Желание, которое, казалось бы, должно быть естественным для историков и определять их мысли, однако в академических кругах вы его не встретите. Лишь в настоящем историке, ученом, который, подобно Геродоту, является еще и поэтом и призывает Муз, вы найдете его ясное выражение. Но оно есть и должно быть главной пружиной всякого хорошего исторического письма, ибо это стремление познать конкретное прошлое в конечном счете является единственным противоядием от пропагандистской предвзятости, которая, как мы видели, служит правильным мотивом полезного исследования. У Актона этого не было, у Фруда — пожалуй, отчасти, у Мейтленда, можно полагать, в некоторой степени, [8] а профессор Бьюри, право слово, не обладал ни этим, ни каким-либо другим понятным человеку чувством. Для дона же отсутствие прошлого — один из факторов его увлекательной, эзотерической игры: появись какой-нибудь поразительный документ, делающий происхождение и устройство средневекового поместья ясными как день, проблема потеряла бы интерес, и проворному дону она показалась бы слишком легкой. Снаряжение идеального историка состоит из качеств человека практического и поэтического: стремления извлечь нынешнюю пользу, усвоить насущный урок и желания облагородить дух созерцанием прошлого.
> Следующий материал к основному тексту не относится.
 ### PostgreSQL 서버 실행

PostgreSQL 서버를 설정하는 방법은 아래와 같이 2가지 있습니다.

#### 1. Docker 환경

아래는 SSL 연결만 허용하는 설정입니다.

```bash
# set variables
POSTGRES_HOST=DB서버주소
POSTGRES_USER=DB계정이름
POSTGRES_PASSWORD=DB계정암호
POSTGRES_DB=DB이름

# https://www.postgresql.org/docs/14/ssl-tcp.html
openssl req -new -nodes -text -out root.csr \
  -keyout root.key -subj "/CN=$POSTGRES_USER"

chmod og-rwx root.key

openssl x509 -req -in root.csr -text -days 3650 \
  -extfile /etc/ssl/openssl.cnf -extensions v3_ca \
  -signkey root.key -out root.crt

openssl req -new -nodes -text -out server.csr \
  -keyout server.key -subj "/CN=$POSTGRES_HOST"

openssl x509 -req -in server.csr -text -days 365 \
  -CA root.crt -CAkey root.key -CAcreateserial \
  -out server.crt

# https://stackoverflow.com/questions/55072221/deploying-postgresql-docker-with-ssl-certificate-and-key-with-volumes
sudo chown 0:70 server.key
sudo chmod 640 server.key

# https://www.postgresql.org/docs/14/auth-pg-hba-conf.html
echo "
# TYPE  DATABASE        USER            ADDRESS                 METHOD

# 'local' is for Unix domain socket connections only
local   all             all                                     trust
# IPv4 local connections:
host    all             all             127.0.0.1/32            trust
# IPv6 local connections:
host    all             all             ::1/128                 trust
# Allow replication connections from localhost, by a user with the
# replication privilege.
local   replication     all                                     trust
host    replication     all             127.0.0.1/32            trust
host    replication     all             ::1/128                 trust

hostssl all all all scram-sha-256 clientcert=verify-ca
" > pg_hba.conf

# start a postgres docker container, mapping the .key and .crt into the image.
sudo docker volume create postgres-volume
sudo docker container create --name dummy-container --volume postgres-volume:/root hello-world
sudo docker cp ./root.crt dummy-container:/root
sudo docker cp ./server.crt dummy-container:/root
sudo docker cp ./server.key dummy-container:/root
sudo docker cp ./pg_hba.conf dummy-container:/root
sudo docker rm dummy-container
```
История, по сути, есть запись деяний отдельных людей, а эти люди, подобные нам, имели руки, ноги и желудки и испытывали те же страхи и страсти, что и мы. Чтобы извлечь из изучения истории хоть какую-то практическую или духовную пользу, мы должны по аналогии с собственным опытом по возможности понять, как произошли события, о которых мы читаем: мы должны видеть в них личные события, порожденные действиями и влияющие на жизни таких же людей, как мы сами.